Transporte de Animais de grande porte nos comboios: um bilhete inteiro, mas sem lugar
Para: Pessoas com animais de estimação,usuários de transportes públicos
Nos comboios Intercidades, os animais de grande porte, como cães de médio e grande porte, são autorizados a viajar — desde que os donos comprem um bilhete inteiro para eles. No entanto, o tratamento que recebem contrasta com o valor pago: esses animais são frequentemente obrigados a viajar no chão, entre os bancos, no corredor ou mesmo no meio das pessoas, sem direito a um espaço adequado.
Apesar de o bilhete inteiro pressupor um lugar sentado, tal como para qualquer outro passageiro, os animais não recebem assento. Não há compartimentos designados, nem soluções adaptadas para o conforto e segurança deles ou dos passageiros. Muitas vezes, os donos são deixados a improvisar: uns sentam-se no chão ao lado do animal, outros tentam manter o cão deitado sob o banco, numa posição desconfortável tanto para o animal como para os outros viajantes.
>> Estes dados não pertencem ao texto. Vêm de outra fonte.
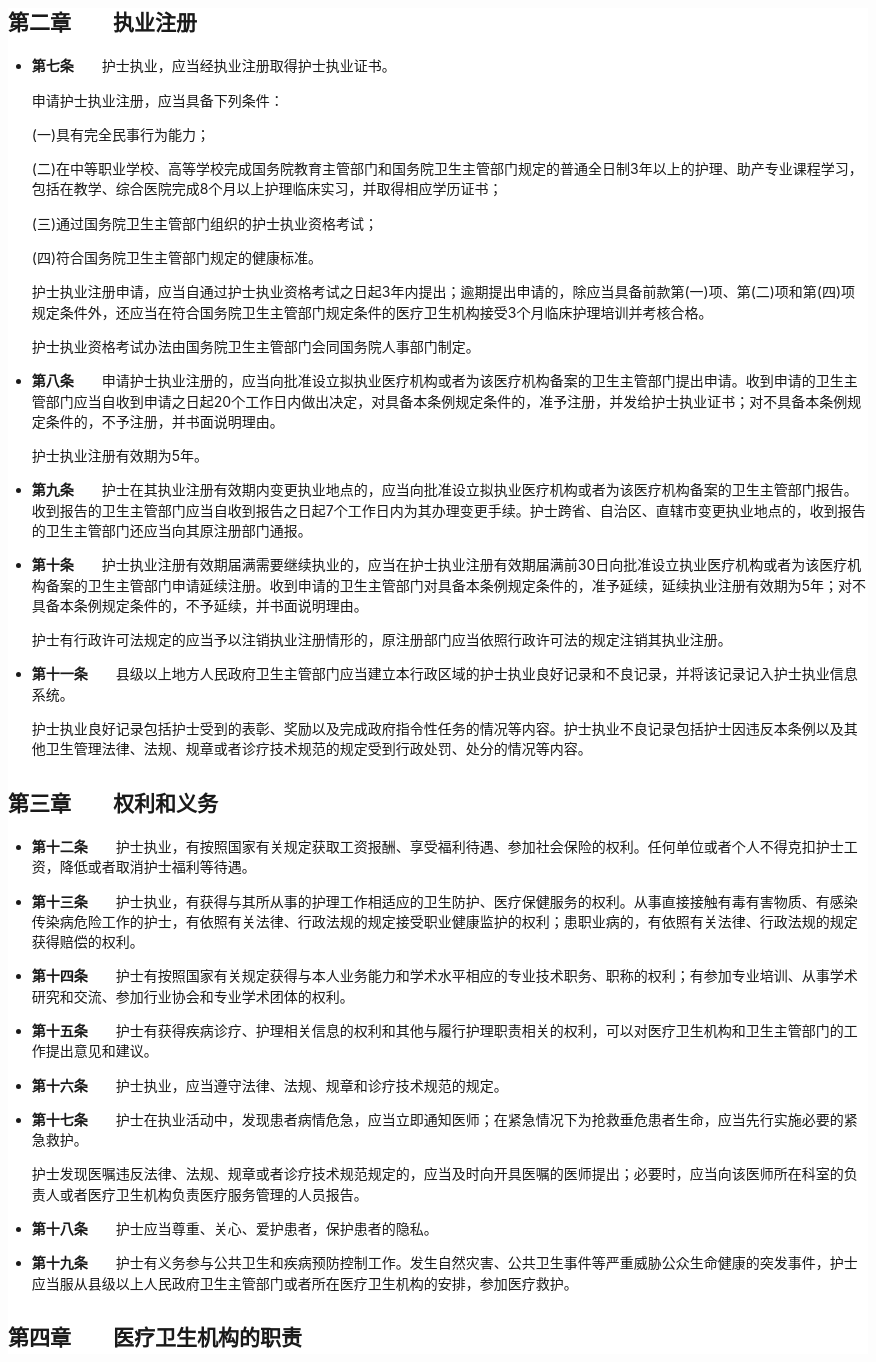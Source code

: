 ## 第二章　　执业注册

- **第七条**　　护士执业，应当经执业注册取得护士执业证书。

  申请护士执业注册，应当具备下列条件：

  (一)具有完全民事行为能力；

  (二)在中等职业学校、高等学校完成国务院教育主管部门和国务院卫生主管部门规定的普通全日制3年以上的护理、助产专业课程学习，包括在教学、综合医院完成8个月以上护理临床实习，并取得相应学历证书；

  (三)通过国务院卫生主管部门组织的护士执业资格考试；

  (四)符合国务院卫生主管部门规定的健康标准。

  护士执业注册申请，应当自通过护士执业资格考试之日起3年内提出；逾期提出申请的，除应当具备前款第(一)项、第(二)项和第(四)项规定条件外，还应当在符合国务院卫生主管部门规定条件的医疗卫生机构接受3个月临床护理培训并考核合格。

  护士执业资格考试办法由国务院卫生主管部门会同国务院人事部门制定。

- **第八条**　　申请护士执业注册的，应当向批准设立拟执业医疗机构或者为该医疗机构备案的卫生主管部门提出申请。收到申请的卫生主管部门应当自收到申请之日起20个工作日内做出决定，对具备本条例规定条件的，准予注册，并发给护士执业证书；对不具备本条例规定条件的，不予注册，并书面说明理由。

  护士执业注册有效期为5年。

- **第九条**　　护士在其执业注册有效期内变更执业地点的，应当向批准设立拟执业医疗机构或者为该医疗机构备案的卫生主管部门报告。收到报告的卫生主管部门应当自收到报告之日起7个工作日内为其办理变更手续。护士跨省、自治区、直辖市变更执业地点的，收到报告的卫生主管部门还应当向其原注册部门通报。

- **第十条**　　护士执业注册有效期届满需要继续执业的，应当在护士执业注册有效期届满前30日向批准设立执业医疗机构或者为该医疗机构备案的卫生主管部门申请延续注册。收到申请的卫生主管部门对具备本条例规定条件的，准予延续，延续执业注册有效期为5年；对不具备本条例规定条件的，不予延续，并书面说明理由。

  护士有行政许可法规定的应当予以注销执业注册情形的，原注册部门应当依照行政许可法的规定注销其执业注册。

- **第十一条**　　县级以上地方人民政府卫生主管部门应当建立本行政区域的护士执业良好记录和不良记录，并将该记录记入护士执业信息系统。

  护士执业良好记录包括护士受到的表彰、奖励以及完成政府指令性任务的情况等内容。护士执业不良记录包括护士因违反本条例以及其他卫生管理法律、法规、规章或者诊疗技术规范的规定受到行政处罚、处分的情况等内容。

## 第三章　　权利和义务

- **第十二条**　　护士执业，有按照国家有关规定获取工资报酬、享受福利待遇、参加社会保险的权利。任何单位或者个人不得克扣护士工资，降低或者取消护士福利等待遇。

- **第十三条**　　护士执业，有获得与其所从事的护理工作相适应的卫生防护、医疗保健服务的权利。从事直接接触有毒有害物质、有感染传染病危险工作的护士，有依照有关法律、行政法规的规定接受职业健康监护的权利；患职业病的，有依照有关法律、行政法规的规定获得赔偿的权利。

- **第十四条**　　护士有按照国家有关规定获得与本人业务能力和学术水平相应的专业技术职务、职称的权利；有参加专业培训、从事学术研究和交流、参加行业协会和专业学术团体的权利。

- **第十五条**　　护士有获得疾病诊疗、护理相关信息的权利和其他与履行护理职责相关的权利，可以对医疗卫生机构和卫生主管部门的工作提出意见和建议。

- **第十六条**　　护士执业，应当遵守法律、法规、规章和诊疗技术规范的规定。

- **第十七条**　　护士在执业活动中，发现患者病情危急，应当立即通知医师；在紧急情况下为抢救垂危患者生命，应当先行实施必要的紧急救护。

  护士发现医嘱违反法律、法规、规章或者诊疗技术规范规定的，应当及时向开具医嘱的医师提出；必要时，应当向该医师所在科室的负责人或者医疗卫生机构负责医疗服务管理的人员报告。

- **第十八条**　　护士应当尊重、关心、爱护患者，保护患者的隐私。

- **第十九条**　　护士有义务参与公共卫生和疾病预防控制工作。发生自然灾害、公共卫生事件等严重威胁公众生命健康的突发事件，护士应当服从县级以上人民政府卫生主管部门或者所在医疗卫生机构的安排，参加医疗救护。

## 第四章　　医疗卫生机构的职责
Esta realidade levanta várias questões: Se o animal paga um bilhete inteiro, por que não tem direito a um espaço proporcional? Onde está a lógica de cobrar o valor completo por um serviço claramente incompleto? E mais importante: onde está a consideração pelo bem-estar animal e pela dignidade dos seus donos?
Com o crescimento da mobilidade responsável e do companheirismo animal, é urgente que as empresas ferroviárias repensem as suas políticas. Criar zonas específicas para animais, garantir condições mínimas de conforto e segurança, e ajustar os preços à realidade do serviço prestado não são exigências excessivas — são apenas sinais de uma sociedade que evolui com empatia e justiça.